There’s some variation there, and you can see how ugly things have been so far this year, but the main causes of concern are those middle two columns. We are bad at protecting the glass on defense, and we are very, very bad at forcing turnovers. What’s more, this is not just an N.C. State thing. It seems to be systemic to Gottfried’s defensive approach, and that’s a problem. It doesn’t matter how good you are at making your opponents miss shots (and we have ranged from good to terrible) if you keep giving them extra possessions.
Well that’s the big picture, but what are the problems on the floor that lead to those bad numbers? That’s what we’re going to take a look at in the rest of this post. I’m going to illustrate these using video examples from the Illinois game. Now, this is one game of tape, so it’s possible that a player will look better or worse than average in these examples, but I’m less interested in individual players than I am in the systematic approach we’re taking at the defensive end. The examples I’m using aren’t just because I found a particular problem in this one game, but because they’re things I’ve taken note of in game after game over the years. So, to the tape!
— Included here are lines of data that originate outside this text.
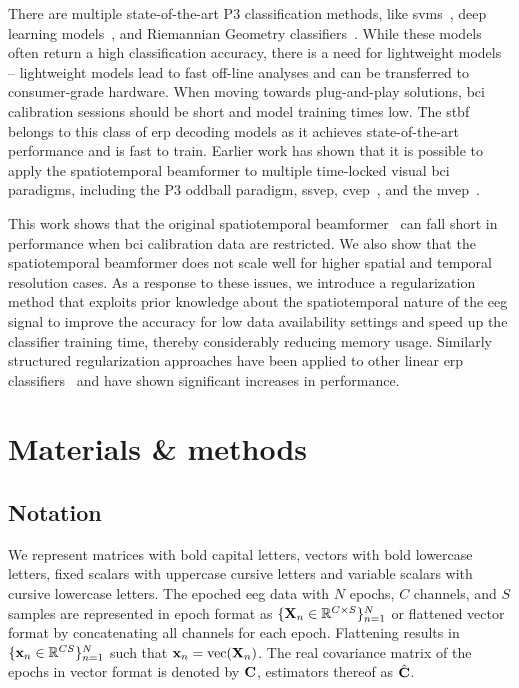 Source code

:  There are multiple state-of-the-art P3 classification methods, like
  \acp{svm}~\cite{Tayeb2014}, deep
	learning models~\cite{Vareka2020,Borra2020}, and Riemannian Geometry
	classifiers~\cite{Barachant2014}.
	While these models often return a high classification accuracy, there is a need
	for lightweight models -- lightweight models lead to fast off-line analyses and can be transferred to consumer-grade hardware.
	When moving towards plug-and-play solutions, \ac{bci} calibration sessions should be short and model training times low.
  The \ac{stbf}~\cite{VanVliet2015, Wittevrongel2016} belongs to
	this class of \ac{erp} decoding models as it achieves state-of-the-art performance and is fast to train.
	Earlier work has shown that it is
	possible to apply the spatiotemporal beamformer to multiple time-locked visual
  \ac{bci} paradigms, including the P3 oddball paradigm, \ac{ssvep},
  \ac{cvep}~\cite{Wittevrongel2017a}, and the \ac{mvep}~\cite{Libert2021}.

	This work shows that the original spatiotemporal
	beamformer~\cite{Wittevrongel2016} can fall short in performance when \ac{bci}
	calibration data are restricted.
	We also show that the spatiotemporal beamformer does not scale well for
	higher spatial and temporal resolution cases.
	As a response to these issues, we introduce a regularization method that
	exploits prior knowledge about the spatiotemporal nature of the \ac{eeg} signal to
	improve the accuracy for low data availability settings and speed up the
	classifier training time, thereby considerably reducing memory usage.
	Similarly structured regularization approaches have been applied to other linear
	\ac{erp} classifiers~\cite{GonzalezNavarro2017, Vliet2020} and have shown
	significant increases in performance.

	\section{Materials \& methods}
	\subsection{Notation}
	We represent matrices with bold capital letters, vectors with bold
	lowercase letters, fixed scalars with uppercase cursive letters and variable
  scalars with cursive lowercase letters.
	The epoched \ac{eeg} data with $N$ epochs, $C$ channels, and $S$ samples are
  represented in epoch format as $\{\mathbf{X}_n\in\mathbb{R}^{C\times S}\}^N_{n=1}$
  or flattened vector format by concatenating all channels for each epoch.
	Flattening results in $\{\mathbf{x}_n\in\mathbb{R}^{CS}\}^N_{n=1}$ such that
  $\mathbf{x}_n = \operatorname{vec}(\mathbf{X}_n)$.
	The real covariance matrix of the epochs in vector format is
  denoted by $\mathbf{C}$, estimators thereof as $\hat{\mathbf{C}}$.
Quick, when was the last time you saw N.C. State steal an entry pass to a big man? Better yet, when was the last game we consistently sent double teams at opposing big men? One of the things that immediately jumps out from the Illinois game is how easy the post entry passes were, and how little pressure we put on those big men once they got the ball.
Did you see how easy it was for Illinois to get the ball to their bigs in pretty good position every time? Even when they miss the shot, they’re getting quality looks at the rim, and there is very little risk of a turnover. There are no annoying guards pinching down on them to swat at the ball when they dribble. There are no cross-lane doubles to force the big man into a tough pass. There is nothing to throw them out of a rhythm or prevent them from just slowly backing their way to the rim. I purposefully picked plays where the Illinois big men weren’t doing a lot to get open. They weren’t making really hard cuts or running screening actions, they just kind of walked down to the block and turned around. In none of these instances would it have been difficult for our post players to fight them for position and try to deny the entry pass. Heck, a few of these passes are vertical passes from the elbow, rather than diagonal passes from the wings. You’re taught not to throw those straight-line passes because they’re too easy to intercept (much like cross-court passes), only we seem to have no interest in intercepting them. Now, I understand that Beejay Anya is a good post defender. Maybe the plan is to let them make that pass and try to score on him. If so, it’s a bad plan. First, making him defend on an island exposes him to fouls far more than if he were trying to deny the initial pass (as seen in how he gets caught reaching multiple times). Second, even if that’s the case with Anya, it sure isn’t the case with Abu, who is not a good post defender. Third, it provides easy escape valves for the offense, who can always make an easy pass to the post instead of a difficult pass somewhere else (more on this in a second). In this game, all of this resulted in Illinois going 6 for 8 on these easy post ups, with 2 fouls on Beejay to boot. That’s a really bad result.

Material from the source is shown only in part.